'''

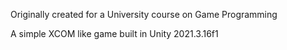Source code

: Originally created for a University course on Game Programming

A simple XCOM like game built in Unity 2021.3.16f1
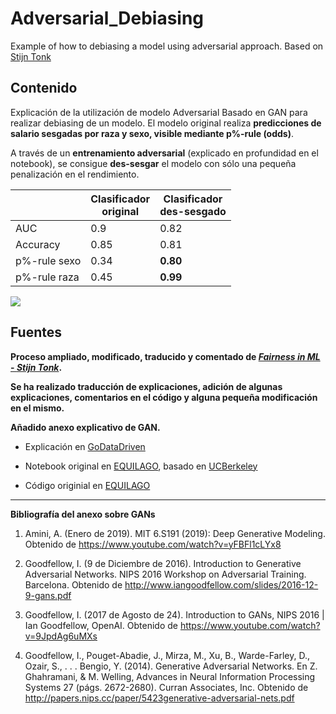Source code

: # Adversarial_Debiasing

Example of how to debiasing a model using adversarial approach. Based on [Stijn Tonk](https://github.com/equialgo/fairness-in-ml)



## Contenido

Explicación de la utilización de modelo Adversarial Basado en GAN para realizar debiasing de un modelo. El modelo original realiza **predicciones de salario sesgadas por raza y sexo, visible mediante p%-rule (odds)**. 

A través de un **entrenamiento adversarial** (explicado en profundidad en el notebook), se consigue **des-sesgar** el modelo con sólo una pequeña penalización en el rendimiento.

|              	| **Clasificador** <br>**original** 	| **Clasificador**<br>**des-sesgado** 	|
|--------------	|---------------------------	|-----------------------------	|
| AUC          	| 0.9                       	| 0.82                        	|
| Accuracy     	| 0.85                      	| 0.81                        	|
| p%-rule sexo 	| 0.34                      	| **0.80**                      |
| p%-rule raza 	| 0.45                      	| **0.99**                      |

![](debiasing.gif)


## Fuentes

**Proceso ampliado, modificado, traducido y comentado de [*Fairness in ML* - *Stijn Tonk*](https://github.com/equialgo/fairness-in-ml).**

**Se ha realizado traducción de explicaciones, adición de algunas explicaciones, comentarios en el código y alguna pequeña modificación en el mismo.**

**Añadido anexo explicativo de GAN.**

* Explicación en [GoDataDriven](https://godatadriven.com/blog/towards-fairness-in-ml-with-adversarial-networks/)

* Notebook original en [EQUILAGO](https://github.com/equialgo/fairness-in-ml), basado en [UCBerkeley](https://fairmlclass.github.io/)

* Código originial en [EQUILAGO](https://github.com/equialgo/fairness-in-ml)

-----------
**Bibliografía del anexo sobre GANs**
1. Amini, A. (Enero de 2019). MIT 6.S191 (2019): Deep Generative Modeling. Obtenido de https://www.youtube.com/watch?v=yFBFl1cLYx8 
 
2. Goodfellow, I. (9 de Diciembre de 2016). Introduction to Generative Adversarial Networks. NIPS 2016 Workshop on Adversarial Training. Barcelona. Obtenido de http://www.iangoodfellow.com/slides/2016-12-9-gans.pdf 
 
3. Goodfellow, I. (2017 de Agosto de 24). Introduction to GANs, NIPS 2016 | Ian Goodfellow, OpenAI. Obtenido de https://www.youtube.com/watch?v=9JpdAg6uMXs 
 
4. Goodfellow, I., Pouget-Abadie, J., Mirza, M., Xu, B., Warde-Farley, D., Ozair, S., . . . Bengio, Y. (2014). Generative Adversarial Networks. En Z. Ghahramani, & M. Welling, Advances in Neural Information Processing Systems 27 (págs. 2672-2680). Curran Associates, Inc. Obtenido de http://papers.nips.cc/paper/5423generative-adversarial-nets.pdf

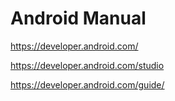 # Android Manual

<https://developer.android.com/>

<https://developer.android.com/studio>

<https://developer.android.com/guide/>
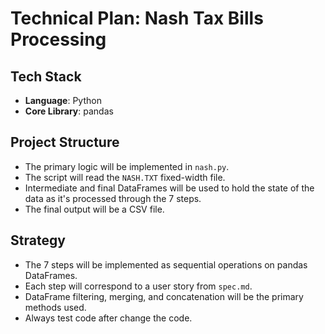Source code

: # Technical Plan: Nash Tax Bills Processing

## Tech Stack
- **Language**: Python
- **Core Library**: pandas

## Project Structure
- The primary logic will be implemented in `nash.py`.
- The script will read the `NASH.TXT` fixed-width file.
- Intermediate and final DataFrames will be used to hold the state of the data as it's processed through the 7 steps.
- The final output will be a CSV file.

## Strategy
- The 7 steps will be implemented as sequential operations on pandas DataFrames.
- Each step will correspond to a user story from `spec.md`.
- DataFrame filtering, merging, and concatenation will be the primary methods used.
- Always test code after change the code.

'''

• **The task**: Among the entries above, locate the line with "- *Stijn Tonk*](https://github.com/equialgo/fairness-in-ml).**" and the line with "- Each step". Give those two lines and all lines between them again, exactly, leaving out the pictures.

• **Reply to the task**:
**Proceso ampliado, modificado, traducido y comentado de [*Fairness in ML* - *Stijn Tonk*](https://github.com/equialgo/fairness-in-ml).**

**Se ha realizado traducción de explicaciones, adición de algunas explicaciones, comentarios en el código y alguna pequeña modificación en el mismo.**

**Añadido anexo explicativo de GAN.**

* Explicación en [GoDataDriven](https://godatadriven.com/blog/towards-fairness-in-ml-with-adversarial-networks/)

* Notebook original en [EQUILAGO](https://github.com/equialgo/fairness-in-ml), basado en [UCBerkeley](https://fairmlclass.github.io/)

* Código originial en [EQUILAGO](https://github.com/equialgo/fairness-in-ml)

-----------
**Bibliografía del anexo sobre GANs**
1. Amini, A. (Enero de 2019). MIT 6.S191 (2019): Deep Generative Modeling. Obtenido de https://www.youtube.com/watch?v=yFBFl1cLYx8 
 
2. Goodfellow, I. (9 de Diciembre de 2016). Introduction to Generative Adversarial Networks. NIPS 2016 Workshop on Adversarial Training. Barcelona. Obtenido de http://www.iangoodfellow.com/slides/2016-12-9-gans.pdf 
 
3. Goodfellow, I. (2017 de Agosto de 24). Introduction to GANs, NIPS 2016 | Ian Goodfellow, OpenAI. Obtenido de https://www.youtube.com/watch?v=9JpdAg6uMXs 
 
4. Goodfellow, I., Pouget-Abadie, J., Mirza, M., Xu, B., Warde-Farley, D., Ozair, S., . . . Bengio, Y. (2014). Generative Adversarial Networks. En Z. Ghahramani, & M. Welling, Advances in Neural Information Processing Systems 27 (págs. 2672-2680). Curran Associates, Inc. Obtenido de http://papers.nips.cc/paper/5423generative-adversarial-nets.pdf

 # Android Manual

<https://developer.android.com/>

<https://developer.android.com/studio>

<https://developer.android.com/guide/>
Source code

: # Technical Plan: Nash Tax Bills Processing

## Tech Stack
- **Language**: Python
- **Core Library**: pandas

## Project Structure
- The primary logic will be implemented in `nash.py`.
- The script will read the `NASH.TXT` fixed-width file.
- Intermediate and final DataFrames will be used to hold the state of the data as it's processed through the 7 steps.
- The final output will be a CSV file.

## Strategy
- The 7 steps will be implemented as sequential operations on pandas DataFrames.
- Each step will correspond to a user story from `spec.md`.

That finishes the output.